The Mentorship Project3/12/2006 09:25:00 pm
I've been working on coordinating a group of student teachers and other interested educators to act as online mentors for my class blogs. (I'm also reaching out to former students of mine who are currently enrolled in a variety of post-secondary programmes.)
The idea is that the student teachers would be able to follow a class through an entire semester and observe and participate in the evolution of the learning community. They also get to interact with a class of students for a longer term than is usually the case with their field placements. They in turn have access to, and develop an ongoing relationship with, a practicing teacher who can mentor them and answer any questions or concerns they have as they approach and finally participate in their field placements. (They might also walk away with a dynamite letter of reference and a very cool/interesting line on their resumé to bring up in a job interview.) Of course, retired or practicing teachers are also welcome to participate. I recently recieved an email from a university professor in India who might also be interested in being a mentor on my class blogs.
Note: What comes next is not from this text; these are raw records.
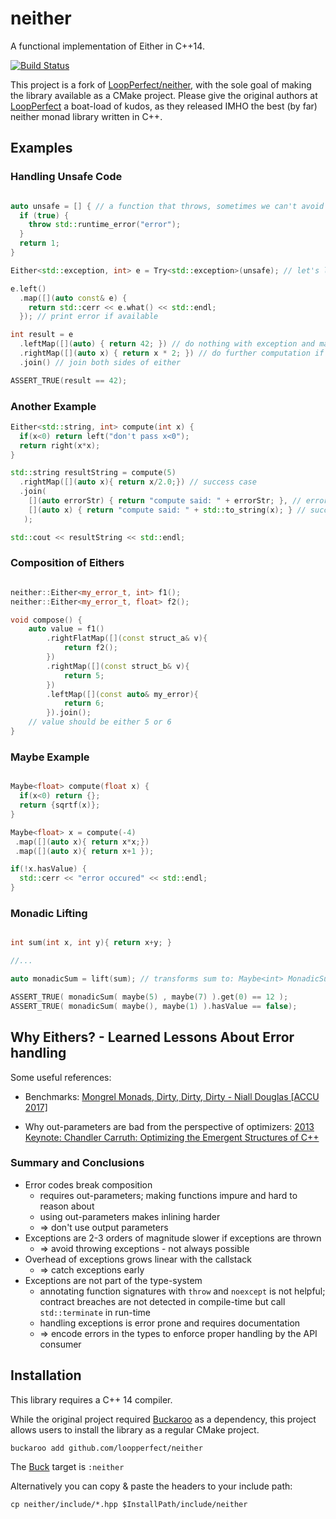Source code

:# neither 

A functional implementation of Either in C++14.

[![Build Status](https://travis-ci.com/ruimaciel/neither.svg?branch=master)](https://travis-ci.com/ruimaciel/neither)

This project is a fork of [LoopPerfect/neither](https://github.com/LoopPerfect/neither), with the sole goal of making the library available as a CMake project.
Please give the original authors at [LoopPerfect](https://github.com/LoopPerfect/) a boat-load of kudos, as they released IMHO the best (by far) neither monad library written in C++.

## Examples


### Handling Unsafe Code
```c++

auto unsafe = [] { // a function that throws, sometimes we can't avoid it...
  if (true) {
    throw std::runtime_error("error");
  }
  return 1;
}

Either<std::exception, int> e = Try<std::exception>(unsafe); // let's lift the exception into the typesystem

e.left()
  .map([](auto const& e) {
    return std::cerr << e.what() << std::endl;
  }); // print error if available

int result = e
  .leftMap([](auto) { return 42; }) // do nothing with exception and map to 42
  .rightMap([](auto x) { return x * 2; }) // do further computation if value available
  .join() // join both sides of either

ASSERT_TRUE(result == 42);

```

### Another Example

```c++
Either<std::string, int> compute(int x) {
  if(x<0) return left("don't pass x<0");
  return right(x*x);
}

std::string resultString = compute(5)
  .rightMap([](auto x){ return x/2.0;}) // success case
  .join(
    [](auto errorStr) { return "compute said: " + errorStr; }, // error-case
    [](auto x) { return "compute said: " + std::to_string(x); } // success-case
   );

std::cout << resultString << std::endl;

```

### Composition of Eithers

```c++

neither::Either<my_error_t, int> f1();
neither::Either<my_error_t, float> f2();

void compose() {
    auto value = f1()
        .rightFlatMap([](const struct_a& v){
            return f2();
        })
        .rightMap([](const struct_b& v){
            return 5;
        })
        .leftMap([](const auto& my_error){
            return 6;
        }).join();
    // value should be either 5 or 6
}

```

### Maybe Example

```c++

Maybe<float> compute(float x) {
  if(x<0) return {};
  return {sqrtf(x)};
}

Maybe<float> x = compute(-4)
 .map([](auto x){ return x*x;})
 .map([](auto x){ return x+1 });

if(!x.hasValue) {
  std::cerr << "error occured" << std::endl;
}

```

### Monadic Lifting

```c++

int sum(int x, int y){ return x+y; }

//...

auto monadicSum = lift(sum); // transforms sum to: Maybe<int> MonadicSum(Maybe<int>, Maybe<int>)

ASSERT_TRUE( monadicSum( maybe(5) , maybe(7) ).get(0) == 12 );
ASSERT_TRUE( monadicSum( maybe(), maybe(1) ).hasValue == false);

```

## Why Eithers? - Learned Lessons About Error handling

Some useful references:

 - Benchmarks: [Mongrel Monads, Dirty, Dirty, Dirty - Niall Douglas [ACCU 2017]](https://youtu.be/XVofgKH-uu4?t=1h)

 - Why out-parameters are bad from the perspective of optimizers:
[2013 Keynote: Chandler Carruth: Optimizing the Emergent Structures of C++](https://youtu.be/eR34r7HOU14?t=38m)

### Summary and Conclusions

- Error codes break composition
  - requires out-parameters; making functions impure and hard to reason about
  - using out-parameters makes inlining harder
  - => don't use output parameters
- Exceptions are 2-3 orders of magnitude slower if exceptions are thrown
  - => avoid throwing exceptions - not always possible
- Overhead of exceptions grows linear with the callstack
  - => catch exceptions early
- Exceptions are not part of the type-system
  - annotating function signatures with `throw` and `noexcept` is not helpful;
    contract breaches are not detected in compile-time but call `std::terminate` in run-time
  - handling exceptions is error prone and requires documentation
  - => encode errors in the types to enforce proper handling by the API consumer

## Installation

This library requires a C++ 14 compiler.

While the original project required [Buckaroo](https://buckaroo.pm) as a dependency, this project allows users to install the library as a regular CMake project.

```
buckaroo add github.com/loopperfect/neither
```

The [Buck](https://www.buckbuild.com) target is `:neither`

Alternatively you can copy & paste the headers to your include path:

```
cp neither/include/*.hpp $InstallPath/include/neither
```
I'm using a "friend of a friend" (FOAF) sort of protocol to verify the appropriateness of potential mentors. All mentors are personally known to me or friends of mine. Trusted nodes on my blogroll network qualify as "friends of mine." ;-) Someone who wants to be a mentor but doesn't meet these criteria can still join the project but I screen them after they reply to an email that looks like this:
All the mentors I've lined up to participate are people that I know personally or that are well known personally to friends of mine. I'm thrilled that you're interested in participating! However, I'm sure you understand my concern for carefully screening mentors who work with my students.
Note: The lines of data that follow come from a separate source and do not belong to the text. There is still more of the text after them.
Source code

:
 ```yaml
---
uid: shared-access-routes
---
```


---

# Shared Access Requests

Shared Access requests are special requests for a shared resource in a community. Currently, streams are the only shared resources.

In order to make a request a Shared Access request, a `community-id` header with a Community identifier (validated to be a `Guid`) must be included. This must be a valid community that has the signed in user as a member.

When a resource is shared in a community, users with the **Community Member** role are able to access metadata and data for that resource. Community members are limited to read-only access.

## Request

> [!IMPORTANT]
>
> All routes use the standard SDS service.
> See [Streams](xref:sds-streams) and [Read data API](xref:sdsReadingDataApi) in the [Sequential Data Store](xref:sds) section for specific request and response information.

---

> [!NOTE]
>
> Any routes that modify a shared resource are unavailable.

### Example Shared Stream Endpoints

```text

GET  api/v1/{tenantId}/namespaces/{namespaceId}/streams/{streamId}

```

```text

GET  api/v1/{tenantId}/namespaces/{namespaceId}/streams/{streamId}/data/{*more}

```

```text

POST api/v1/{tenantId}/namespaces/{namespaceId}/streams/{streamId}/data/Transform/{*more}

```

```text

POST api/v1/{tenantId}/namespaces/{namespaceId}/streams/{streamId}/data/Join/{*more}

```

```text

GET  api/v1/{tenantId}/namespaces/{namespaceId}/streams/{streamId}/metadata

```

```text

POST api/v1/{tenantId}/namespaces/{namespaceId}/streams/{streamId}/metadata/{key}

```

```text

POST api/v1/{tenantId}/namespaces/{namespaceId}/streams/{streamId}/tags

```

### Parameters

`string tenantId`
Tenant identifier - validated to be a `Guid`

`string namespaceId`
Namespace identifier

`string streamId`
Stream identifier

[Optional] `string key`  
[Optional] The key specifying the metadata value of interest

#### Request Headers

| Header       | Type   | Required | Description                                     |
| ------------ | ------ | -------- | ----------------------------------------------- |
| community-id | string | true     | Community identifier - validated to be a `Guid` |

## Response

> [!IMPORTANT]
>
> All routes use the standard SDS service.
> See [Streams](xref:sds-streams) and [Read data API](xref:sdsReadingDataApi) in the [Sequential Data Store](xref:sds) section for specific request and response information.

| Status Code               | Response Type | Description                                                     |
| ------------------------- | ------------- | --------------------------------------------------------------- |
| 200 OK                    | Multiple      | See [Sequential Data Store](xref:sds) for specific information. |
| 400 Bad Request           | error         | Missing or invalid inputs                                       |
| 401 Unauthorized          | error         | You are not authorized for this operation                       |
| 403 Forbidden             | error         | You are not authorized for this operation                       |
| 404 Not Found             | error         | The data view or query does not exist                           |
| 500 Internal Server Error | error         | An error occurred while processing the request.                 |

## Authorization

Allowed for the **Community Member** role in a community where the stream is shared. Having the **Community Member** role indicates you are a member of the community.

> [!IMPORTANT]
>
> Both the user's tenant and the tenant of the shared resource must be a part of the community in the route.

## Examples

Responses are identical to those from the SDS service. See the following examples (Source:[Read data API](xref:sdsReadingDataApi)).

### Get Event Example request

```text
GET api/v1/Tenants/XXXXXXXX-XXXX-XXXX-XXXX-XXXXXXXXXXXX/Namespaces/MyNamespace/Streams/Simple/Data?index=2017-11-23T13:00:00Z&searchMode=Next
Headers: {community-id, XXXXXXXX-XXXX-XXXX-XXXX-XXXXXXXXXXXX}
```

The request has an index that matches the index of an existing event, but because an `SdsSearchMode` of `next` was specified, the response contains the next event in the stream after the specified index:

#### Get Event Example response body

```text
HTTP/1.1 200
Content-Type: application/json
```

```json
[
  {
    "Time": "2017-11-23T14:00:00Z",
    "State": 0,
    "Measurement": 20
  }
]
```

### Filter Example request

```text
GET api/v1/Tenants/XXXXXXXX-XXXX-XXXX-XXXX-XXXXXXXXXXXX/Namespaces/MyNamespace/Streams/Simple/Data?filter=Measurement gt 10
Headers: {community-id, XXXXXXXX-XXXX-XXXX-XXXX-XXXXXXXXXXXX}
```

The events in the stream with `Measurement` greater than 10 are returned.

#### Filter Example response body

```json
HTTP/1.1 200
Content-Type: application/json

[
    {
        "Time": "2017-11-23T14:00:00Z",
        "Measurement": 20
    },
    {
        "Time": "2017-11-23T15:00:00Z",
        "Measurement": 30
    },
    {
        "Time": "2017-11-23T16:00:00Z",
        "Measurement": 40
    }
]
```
How did you find The Mentorship Project blog?
Do you have a blog I can read? (please forward the address)
Are you well known to anyone on my blogroll? Who?
Are you a teacher?
Where do you work? Does your place of employment have a website where I can find out more about you, perhaps even see your picture? (Please be advised that my students DO NOT post their pictures and will not provide any information pertaining to their real identities, email addresses or any other way of contacting them other than through their class blogs.)
Why do you want to participate in this project? What you you hope to get out of it?
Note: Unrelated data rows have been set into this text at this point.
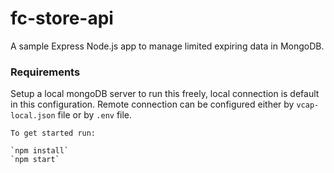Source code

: # fc-store-api

A sample Express Node.js app to manage limited expiring data in MongoDB.

### Requirements

Setup a local mongoDB server to run this freely, local connection is default in this configuration.
Remote connection can be configured either by `vcap-local.json` file or by `.env` file.

```
To get started run:

`npm install`
`npm start`
```
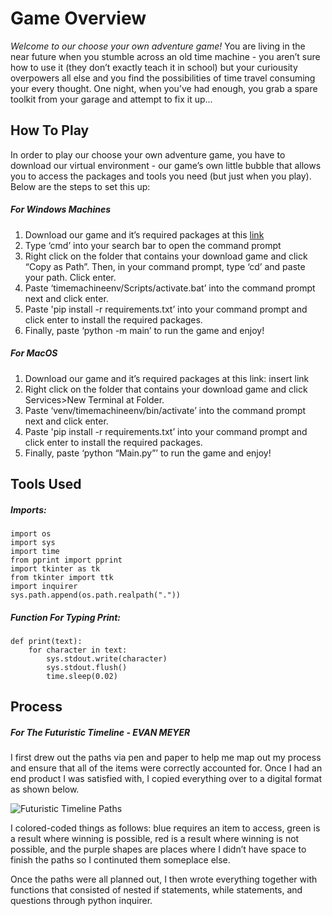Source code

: # Game Overview

*Welcome to our choose your own adventure game!*
You are living in the near future when you stumble across an old time machine - you aren’t sure how to use it (they don’t exactly teach it in school) but your curiousity overpowers all else and you find the possibilities of time travel consuming your every thought. 
One night, when you’ve had enough, you grab a spare toolkit from your garage and attempt to fix it up...  

## How To Play

In order to play our choose your own adventure game, you have to download our virtual environment - our game’s own little bubble that allows you to access the packages and tools you need (but just when you play). Below are the steps to set this up: 

##### **For Windows Machines**

1. Download our game and it’s required packages at this [link](https://drive.google.com/drive/folders/12HL2gLqy2v0IkFKQ0jYISr8pCtoThxU9?usp=sharing)
2. Type ‘cmd’ into your search bar to open the command prompt
3. Right click on the folder that contains your download game and click “Copy as Path”. Then, in your command prompt, type ‘cd’ and paste your path. Click enter. 
4. Paste ‘timemachineenv/Scripts/activate.bat’ into the command prompt next and click enter.
5. Paste 'pip install -r requirements.txt’ into your command prompt and click enter to install the required packages.
6. Finally, paste ‘python -m main’ to run the game and enjoy!

##### **For MacOS**

1. Download our game and it’s required packages at this link: insert link
2. Right click on the folder that contains your download game and click Services>New Terminal at Folder.  
4. Paste ‘venv/timemachineenv/bin/activate’ into the command prompt next and click enter.
5. Paste 'pip install -r requirements.txt’ into your command prompt and click enter to install the required packages.
6. Finally, paste ‘python “Main.py”’ to run the game and enjoy!

## Tools Used

##### **Imports:**
```
import os 
import sys 
import time
from pprint import pprint
import tkinter as tk 
from tkinter import ttk 
import inquirer 
sys.path.append(os.path.realpath(".")) 
```
##### **Function For Typing Print:**
```
def print(text):
    for character in text:
        sys.stdout.write(character)
        sys.stdout.flush()
        time.sleep(0.02)
```
## Process

##### **For The Futuristic Timeline** - EVAN MEYER

I first drew out the paths via pen and paper to help me map out my process and ensure that all of the items were correctly accounted for. 
Once I had an end product I was satisfied with, I copied everything over to a digital format as shown below. 

![Futuristic Timeline Paths](https://user-images.githubusercontent.com/56325011/217443169-5be99c2c-9c88-4fa4-9b14-39db4d60f249.png)

I colored-coded things as follows: blue requires an item to access, green is a result where winning is possible, red is a result where winning is not possible, 
and the purple shapes are places where I didn’t have space to finish the paths so I continuted them someplace else. 

Once the paths were all planned out, I then wrote everything together with functions that consisted of nested if statements, while statements, and questions through python inquirer.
Is there any other information about yourself you can share that will allow me to confirm your identity and your motives for participating in this project?
I realize this may all sound like I'm giving you "a hard time," but again, I'm sure you understand my overriding concern for my students safety.
I look forward to hearing from you soon.
What exactly does a blog mentor do? Well, to begin with, I envision them "living in the comments" to the blog. Comments from afar have by far the most powerful impact in terms of encouraging the students to ever greater efforts. I've been collecting blog posts that illustrate and underscore effective commenting. So far I've lined up four such posts; the first one by me. (Hey, it's my project y'know. ;-)) I've published two of them to The Mentorship Project blog. The other two will be published over the next week or so. Of course, Anne's written two of the four I've reproduced -- Master Commenter Extraordinaire that she is. ;-) Another one is taken from Lani's Blogging Ballet. (She recently included an eighth act on commenting.)